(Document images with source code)
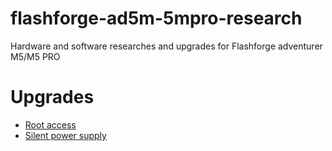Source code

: # flashforge-ad5m-5mpro-research
Hardware and software researches and upgrades for Flashforge adventurer M5/M5 PRO

# Upgrades
- [Root access](./upgrades/getting_root.md)
- [Silent power supply](./upgrades/silent_psu.md)
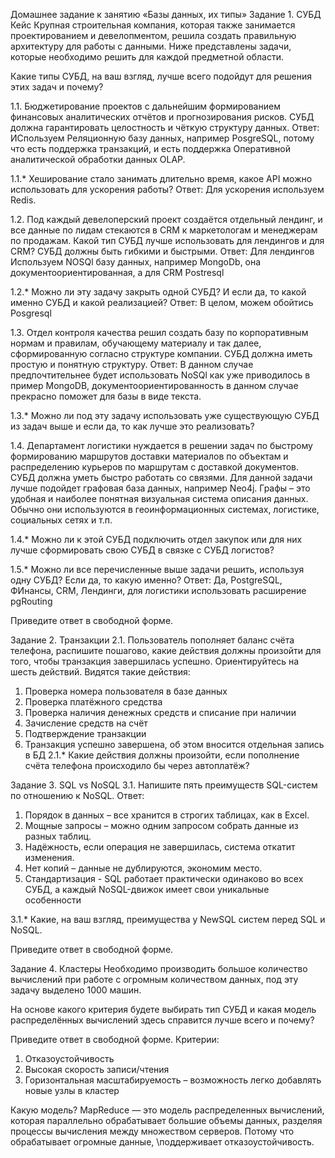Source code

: Домашнее задание к занятию «Базы данных, их типы»
Задание 1. СУБД
Кейс
Крупная строительная компания, которая также занимается проектированием и девелопментом, решила создать правильную архитектуру для работы с данными. Ниже представлены задачи, которые необходимо решить для каждой предметной области.

Какие типы СУБД, на ваш взгляд, лучше всего подойдут для решения этих задач и почему?

1.1. Бюджетирование проектов с дальнейшим формированием финансовых аналитических отчётов и прогнозирования рисков. СУБД должна гарантировать целостность и чёткую структуру данных.
Ответ: ИСпользуем Реляционную базу данных, например PosgreSQL, потому что есть поддержка транзакций, и есть поддержка Оперативной аналитической обработки данных OLAP.

1.1.* Хеширование стало занимать длительно время, какое API можно использовать для ускорения работы?
Ответ: Для ускорения используем Redis.

1.2. Под каждый девелоперский проект создаётся отдельный лендинг, и все данные по лидам стекаются в CRM к маркетологам и менеджерам по продажам. Какой тип СУБД лучше использовать для лендингов и для CRM? СУБД должны быть гибкими и быстрыми.
Ответ: Для лендингов Используем NOSQl базу данных, например MongoDb, она документоориентированная, а для CRM Postresql

1.2.* Можно ли эту задачу закрыть одной СУБД? И если да, то какой именно СУБД и какой реализацией?
Ответ: В целом, можем обойтись Posgresql 

1.3. Отдел контроля качества решил создать базу по корпоративным нормам и правилам, обучающему материалу и так далее, сформированную согласно структуре компании. СУБД должна иметь простую и понятную структуру.
Ответ: В данном случае предпочтительнее будет использовать NoSQl как уже приводилось в пример MongoDB, документоориентированность в данном случае прекрасно поможет для базы в виде текста.

1.3.* Можно ли под эту задачу использовать уже существующую СУБД из задач выше и если да, то как лучше это реализовать?

1.4. Департамент логистики нуждается в решении задач по быстрому формированию маршрутов доставки материалов по объектам и распределению курьеров по маршрутам с доставкой документов. СУБД должна уметь быстро работать со связями.
Для данной задачи лучше подойдет графовая база данных, например Neo4j. Графы – это удобная и наиболее понятная визуальная система описания данных. Обычно они используются в геоинформационных системах, логистике, социальных сетях и т.п.

1.4.* Можно ли к этой СУБД подключить отдел закупок или для них лучше сформировать свою СУБД в связке с СУБД логистов?

1.5.* Можно ли все перечисленные выше задачи решить, используя одну СУБД? Если да, то какую именно?
Ответ: Да, PostgreSQL, ФИнансы, CRM, Лендинги, для логистики использовать расширение pgRouting

Приведите ответ в свободной форме.

Задание 2. Транзакции
2.1. Пользователь пополняет баланс счёта телефона, распишите пошагово, какие действия должны произойти для того, чтобы транзакция завершилась успешно. Ориентируйтесь на шесть действий.
Видятся такие действия:

1) Проверка номера пользователя в базе данных
2) Проверка платёжного средства
3) Проверка наличия денежных средств и списание при наличии
4) Зачисление средств на счёт
5) Подтверждение транзакции
6) Транзакция успешно завершена, об этом вносится отдельная запись в БД
2.1.* Какие действия должны произойти, если пополнение счёта телефона происходило бы через автоплатёж?

Задание 3. SQL vs NoSQL
3.1. Напишите пять преимуществ SQL-систем по отношению к NoSQL.
Ответ: 
1) Порядок в данных – все хранится в строгих таблицах, как в Excel.
2) Мощные запросы – можно одним запросом собрать данные из разных таблиц.
3) Надёжность, если операция не завершилась, система откатит изменения.
4) Нет копий – данные не дублируются, экономим место.
5) Стандартизация - SQL работает практически одинаково во всех СУБД, а каждый NoSQL-движок имеет свои уникальные особенности

3.1.* Какие, на ваш взгляд, преимущества у NewSQL систем перед SQL и NoSQL.

Приведите ответ в свободной форме.

Задание 4. Кластеры
Необходимо производить большое количество вычислений при работе с огромным количеством данных, под эту задачу выделено 1000 машин.

На основе какого критерия будете выбирать тип СУБД и какая модель распределённых вычислений здесь справится лучше всего и почему?

Приведите ответ в свободной форме.
Критерии:
1) Отказоустойчивость
2) Высокая скорость записи/чтения
3) Горизонтальная масштабируемость – возможность легко добавлять новые узлы в кластер

Какую модель?
MapReduce — это модель распределенных вычислений, которая параллельно обрабатывает большие объемы данных, разделяя процессы вычисления между множеством серверов. Потому что обрабатывает огромные данные, \поддерживает отказоустойчивость.
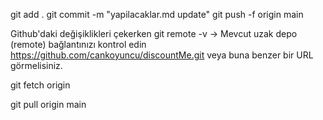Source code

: git add .
git commit -m "yapilacaklar.md update"
git push -f origin main               

Github'daki değişiklikleri çekerken
git remote -v -> Mevcut uzak depo (remote) bağlantınızı kontrol edin
https://github.com/cankoyuncu/discountMe.git veya buna benzer bir URL görmelisiniz.

git fetch origin

git pull origin main

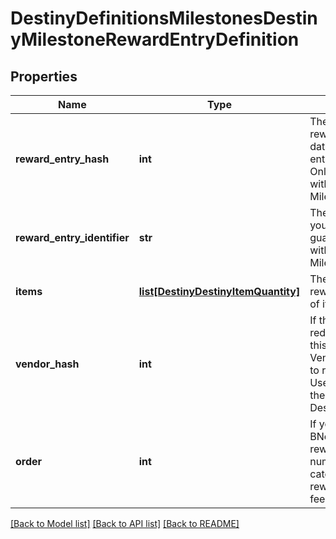 # DestinyDefinitionsMilestonesDestinyMilestoneRewardEntryDefinition

## Properties
Name | Type | Description | Notes
------------ | ------------- | ------------- | -------------
**reward_entry_hash** | **int** | The identifier for this reward entry.  Runtime data will refer to reward entries  by this hash.  Only guaranteed unique within the specific Milestone. | [optional] 
**reward_entry_identifier** | **str** | The string identifier, if you care about it.  Only guaranteed unique within the specific Milestone. | [optional] 
**items** | [**list[DestinyDestinyItemQuantity]**](DestinyDestinyItemQuantity.md) | The items you will get as rewards, and how much of it you&#39;ll get. | [optional] 
**vendor_hash** | **int** | If this reward is redeemed at a Vendor, this is the hash of the Vendor to go to in order  to redeem the reward.  Use this hash to look up the DestinyVendorDefinition. | [optional] 
**order** | **int** | If you want to follow BNet&#39;s ordering of these rewards, use this number within a given category  to order the rewards.  Yeah, I know.  I feel dirty too. | [optional] 

[[Back to Model list]](../README.md#documentation-for-models) [[Back to API list]](../README.md#documentation-for-api-endpoints) [[Back to README]](../README.md)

= PROBLEM DESCRIPTION =
Gather all lines with the string "счёта" from the data.

= EXPECTED ANSWER =
2.1. Пользователь пополняет баланс счёта телефона, распишите пошагово, какие действия должны произойти для того, чтобы транзакция завершилась успешно. Ориентируйтесь на шесть действий.
2.1.* Какие действия должны произойти, если пополнение счёта телефона происходило бы через автоплатёж?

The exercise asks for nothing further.